Der Film begleitet Amena bei ihrem Neuanfang in Deutschland, wo es eine Akademikerin ohne die notwendigen Diplome trotz aller Unterstützung nicht einfach hat. Amena unterrichtet weiterhin, von Deutschland aus, ihre Schülerinnen in Afghanistan über Onlinekurse und Handygespräche. Denn der totale Ausschluss junger Mädchen von Wissenschaft und Bildung bereitet der jungen Frau im Exil große Sorge.

Nele Dehnenkamp arbeitet als freie Autorin und Regisseurin für Dokumentarfilme und Radio-Features. Sie studierte Sozialwissenschaften in Berlin und New York sowie Dokumentarfilmregie an der Filmakademie Baden-Württemberg. Ihre Filme wurden auf international renommierten Festivals gezeigt und ausgezeichnet. Für ihren Kurzfilm "Seepferdchen" (2020) erhielt sie unter anderem den Adolf-Grimme-Preis und den CIVIS-Medienpreis. Ihr Langfilmdebüt "For the Time Being" (2023) wurde mit dem Gedankenaufschlusspreis auf dem Festival "DOK Leipzig" ausgezeichnet.

Interview mit Filmemacherin Nele Dehnenkamp

Mit Amena stellen Sie uns eine ungewöhnliche Frau vor, die einen mutigen Schritt gewagt hat. Wie sind Sie auf Ihre Protagonistin gestoßen?
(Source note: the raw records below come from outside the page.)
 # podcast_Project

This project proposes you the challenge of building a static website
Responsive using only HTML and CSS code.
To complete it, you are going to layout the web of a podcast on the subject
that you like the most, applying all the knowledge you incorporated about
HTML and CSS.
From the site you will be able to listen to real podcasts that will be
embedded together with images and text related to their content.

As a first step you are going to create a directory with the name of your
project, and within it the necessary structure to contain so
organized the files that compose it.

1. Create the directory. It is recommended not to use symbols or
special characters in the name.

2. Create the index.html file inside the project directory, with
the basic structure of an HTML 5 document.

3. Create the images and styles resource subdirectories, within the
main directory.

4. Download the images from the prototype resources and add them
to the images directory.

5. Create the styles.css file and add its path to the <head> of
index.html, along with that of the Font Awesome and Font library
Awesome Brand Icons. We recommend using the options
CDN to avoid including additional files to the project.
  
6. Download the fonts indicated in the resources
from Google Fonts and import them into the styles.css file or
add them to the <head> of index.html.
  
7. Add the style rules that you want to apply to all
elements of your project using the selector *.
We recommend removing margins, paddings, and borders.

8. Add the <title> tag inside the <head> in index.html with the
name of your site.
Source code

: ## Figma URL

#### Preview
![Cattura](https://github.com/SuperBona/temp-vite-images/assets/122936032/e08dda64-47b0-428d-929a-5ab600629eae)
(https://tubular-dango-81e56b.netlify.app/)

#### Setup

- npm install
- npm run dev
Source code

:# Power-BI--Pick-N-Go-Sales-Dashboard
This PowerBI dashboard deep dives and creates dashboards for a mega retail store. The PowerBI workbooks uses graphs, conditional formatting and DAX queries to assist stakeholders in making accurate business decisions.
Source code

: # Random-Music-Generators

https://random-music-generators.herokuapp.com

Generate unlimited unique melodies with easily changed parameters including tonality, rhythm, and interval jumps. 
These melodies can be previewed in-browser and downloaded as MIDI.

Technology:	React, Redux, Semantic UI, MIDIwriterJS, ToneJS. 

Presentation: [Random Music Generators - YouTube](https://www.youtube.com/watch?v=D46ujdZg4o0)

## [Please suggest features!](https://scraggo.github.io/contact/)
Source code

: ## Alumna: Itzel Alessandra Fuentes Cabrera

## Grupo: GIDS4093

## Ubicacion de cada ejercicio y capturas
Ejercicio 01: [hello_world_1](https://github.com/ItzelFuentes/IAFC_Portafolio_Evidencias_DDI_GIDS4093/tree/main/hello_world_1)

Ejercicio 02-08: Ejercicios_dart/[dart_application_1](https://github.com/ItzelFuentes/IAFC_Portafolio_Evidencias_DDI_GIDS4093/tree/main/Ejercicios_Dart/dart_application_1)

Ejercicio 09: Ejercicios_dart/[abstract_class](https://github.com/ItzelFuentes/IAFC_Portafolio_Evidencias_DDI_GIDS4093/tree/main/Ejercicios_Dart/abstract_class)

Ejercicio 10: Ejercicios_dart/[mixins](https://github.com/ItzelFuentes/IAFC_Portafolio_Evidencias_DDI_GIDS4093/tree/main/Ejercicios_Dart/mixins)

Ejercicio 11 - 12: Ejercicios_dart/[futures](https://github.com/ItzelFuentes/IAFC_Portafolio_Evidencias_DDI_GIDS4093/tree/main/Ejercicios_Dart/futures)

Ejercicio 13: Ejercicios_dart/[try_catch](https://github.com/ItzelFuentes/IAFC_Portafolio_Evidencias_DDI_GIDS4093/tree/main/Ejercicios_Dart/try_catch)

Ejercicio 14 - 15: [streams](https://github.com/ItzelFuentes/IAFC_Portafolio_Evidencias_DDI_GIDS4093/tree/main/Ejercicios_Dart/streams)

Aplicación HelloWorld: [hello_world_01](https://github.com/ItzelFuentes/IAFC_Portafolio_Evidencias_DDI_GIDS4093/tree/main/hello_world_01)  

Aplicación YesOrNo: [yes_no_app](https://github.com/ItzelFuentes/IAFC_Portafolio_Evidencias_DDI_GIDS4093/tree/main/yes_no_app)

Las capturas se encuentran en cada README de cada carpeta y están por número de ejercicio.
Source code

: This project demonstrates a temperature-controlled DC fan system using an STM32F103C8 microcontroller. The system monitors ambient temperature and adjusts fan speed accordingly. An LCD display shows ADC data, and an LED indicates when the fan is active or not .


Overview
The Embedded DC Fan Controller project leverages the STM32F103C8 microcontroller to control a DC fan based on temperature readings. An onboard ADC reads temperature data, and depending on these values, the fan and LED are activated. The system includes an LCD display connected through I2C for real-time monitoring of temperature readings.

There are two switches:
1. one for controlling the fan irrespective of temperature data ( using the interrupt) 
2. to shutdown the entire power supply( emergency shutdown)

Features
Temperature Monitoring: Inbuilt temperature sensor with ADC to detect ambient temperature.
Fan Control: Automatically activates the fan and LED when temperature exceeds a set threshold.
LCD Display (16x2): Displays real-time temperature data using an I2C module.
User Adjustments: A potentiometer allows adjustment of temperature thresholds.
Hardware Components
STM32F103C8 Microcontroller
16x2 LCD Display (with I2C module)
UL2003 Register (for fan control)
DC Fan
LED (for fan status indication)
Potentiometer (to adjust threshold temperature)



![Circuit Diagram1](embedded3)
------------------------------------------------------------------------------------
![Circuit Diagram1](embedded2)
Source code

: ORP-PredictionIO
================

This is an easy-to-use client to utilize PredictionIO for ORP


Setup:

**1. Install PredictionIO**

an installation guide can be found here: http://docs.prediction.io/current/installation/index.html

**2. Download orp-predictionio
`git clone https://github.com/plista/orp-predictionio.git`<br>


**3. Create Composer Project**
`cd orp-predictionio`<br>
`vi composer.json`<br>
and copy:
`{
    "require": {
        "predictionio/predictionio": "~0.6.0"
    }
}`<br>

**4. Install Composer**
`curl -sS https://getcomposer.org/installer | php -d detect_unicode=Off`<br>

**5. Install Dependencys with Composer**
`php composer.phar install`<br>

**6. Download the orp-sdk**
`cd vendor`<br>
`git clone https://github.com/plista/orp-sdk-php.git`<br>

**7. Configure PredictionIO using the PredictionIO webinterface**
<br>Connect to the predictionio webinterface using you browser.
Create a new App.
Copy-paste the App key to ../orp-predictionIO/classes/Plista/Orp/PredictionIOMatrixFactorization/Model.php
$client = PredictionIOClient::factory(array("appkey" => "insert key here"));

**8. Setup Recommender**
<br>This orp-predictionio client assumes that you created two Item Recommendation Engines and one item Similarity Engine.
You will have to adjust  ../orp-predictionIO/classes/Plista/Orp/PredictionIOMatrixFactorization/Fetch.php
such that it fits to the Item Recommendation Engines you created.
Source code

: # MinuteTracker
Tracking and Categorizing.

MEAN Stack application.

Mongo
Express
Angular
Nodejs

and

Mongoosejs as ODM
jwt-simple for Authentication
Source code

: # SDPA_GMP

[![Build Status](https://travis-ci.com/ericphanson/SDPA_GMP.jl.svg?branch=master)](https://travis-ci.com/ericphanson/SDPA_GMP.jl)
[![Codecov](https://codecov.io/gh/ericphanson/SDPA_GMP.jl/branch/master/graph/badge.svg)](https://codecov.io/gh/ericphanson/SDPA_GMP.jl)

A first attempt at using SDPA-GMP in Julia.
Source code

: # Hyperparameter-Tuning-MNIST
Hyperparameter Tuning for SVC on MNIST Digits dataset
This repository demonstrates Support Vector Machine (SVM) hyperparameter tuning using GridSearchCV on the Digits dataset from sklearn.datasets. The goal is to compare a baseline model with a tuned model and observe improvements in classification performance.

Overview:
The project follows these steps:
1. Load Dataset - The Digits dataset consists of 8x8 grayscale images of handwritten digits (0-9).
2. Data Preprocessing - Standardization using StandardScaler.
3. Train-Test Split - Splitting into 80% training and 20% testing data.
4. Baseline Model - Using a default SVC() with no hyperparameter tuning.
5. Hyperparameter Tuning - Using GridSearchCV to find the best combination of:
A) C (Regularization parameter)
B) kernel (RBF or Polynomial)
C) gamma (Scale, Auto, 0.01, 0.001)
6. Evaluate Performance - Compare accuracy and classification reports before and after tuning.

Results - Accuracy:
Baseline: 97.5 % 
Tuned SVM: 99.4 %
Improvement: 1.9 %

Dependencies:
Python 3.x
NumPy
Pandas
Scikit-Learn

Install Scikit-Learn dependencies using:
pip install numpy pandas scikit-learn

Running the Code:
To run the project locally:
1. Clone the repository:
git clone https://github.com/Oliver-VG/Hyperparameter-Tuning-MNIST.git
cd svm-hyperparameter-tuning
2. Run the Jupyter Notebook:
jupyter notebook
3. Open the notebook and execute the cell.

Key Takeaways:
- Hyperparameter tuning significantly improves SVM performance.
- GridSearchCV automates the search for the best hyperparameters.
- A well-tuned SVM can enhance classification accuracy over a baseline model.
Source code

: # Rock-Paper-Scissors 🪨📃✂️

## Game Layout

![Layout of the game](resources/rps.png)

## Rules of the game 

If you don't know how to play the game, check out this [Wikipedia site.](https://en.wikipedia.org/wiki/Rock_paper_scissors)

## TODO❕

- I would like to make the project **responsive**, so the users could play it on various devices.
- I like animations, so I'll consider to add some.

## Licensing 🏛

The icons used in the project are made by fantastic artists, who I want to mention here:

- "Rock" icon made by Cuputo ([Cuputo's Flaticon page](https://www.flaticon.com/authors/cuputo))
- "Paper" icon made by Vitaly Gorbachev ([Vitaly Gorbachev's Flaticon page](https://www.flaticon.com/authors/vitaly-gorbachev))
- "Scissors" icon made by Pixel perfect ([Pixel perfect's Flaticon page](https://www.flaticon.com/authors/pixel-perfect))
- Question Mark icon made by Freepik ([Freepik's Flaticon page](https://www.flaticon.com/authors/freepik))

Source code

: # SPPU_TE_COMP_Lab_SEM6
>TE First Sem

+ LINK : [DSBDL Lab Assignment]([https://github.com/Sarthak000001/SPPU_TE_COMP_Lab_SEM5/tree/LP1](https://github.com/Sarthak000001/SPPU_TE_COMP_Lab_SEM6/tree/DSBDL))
Porträtfoto von Nele Dehnenkamp, die einen dunkelblauen Rollkragenpullover trägt und in die Kamera lächelt.
Nele Dehnenkamp

Ich bin durch einen Artikel in einer Regionalzeitung auf Amena aufmerksam geworden. Darin wurde erwähnt, dass sie in Afghanistan die erste astronomische Vereinigung für Frauen und Mädchen gegründet hat: "Kayhana", Persisch für "Kleines Universum". Obwohl ihr in ihrem Heimatland nur wenige Mittel zur Verfügung standen, unterrichtete sie Schülerinnen in Himmelskunde und erklärte ihnen: "Ihr dürft nach den Sternen greifen." Diese Verbindung von Frauenrechten und Astronomie hat mich interessiert, weil sie eine Geschichte über Handlungsmacht ist. Eine Geschichte über die Kraft von Bildung und Wissen.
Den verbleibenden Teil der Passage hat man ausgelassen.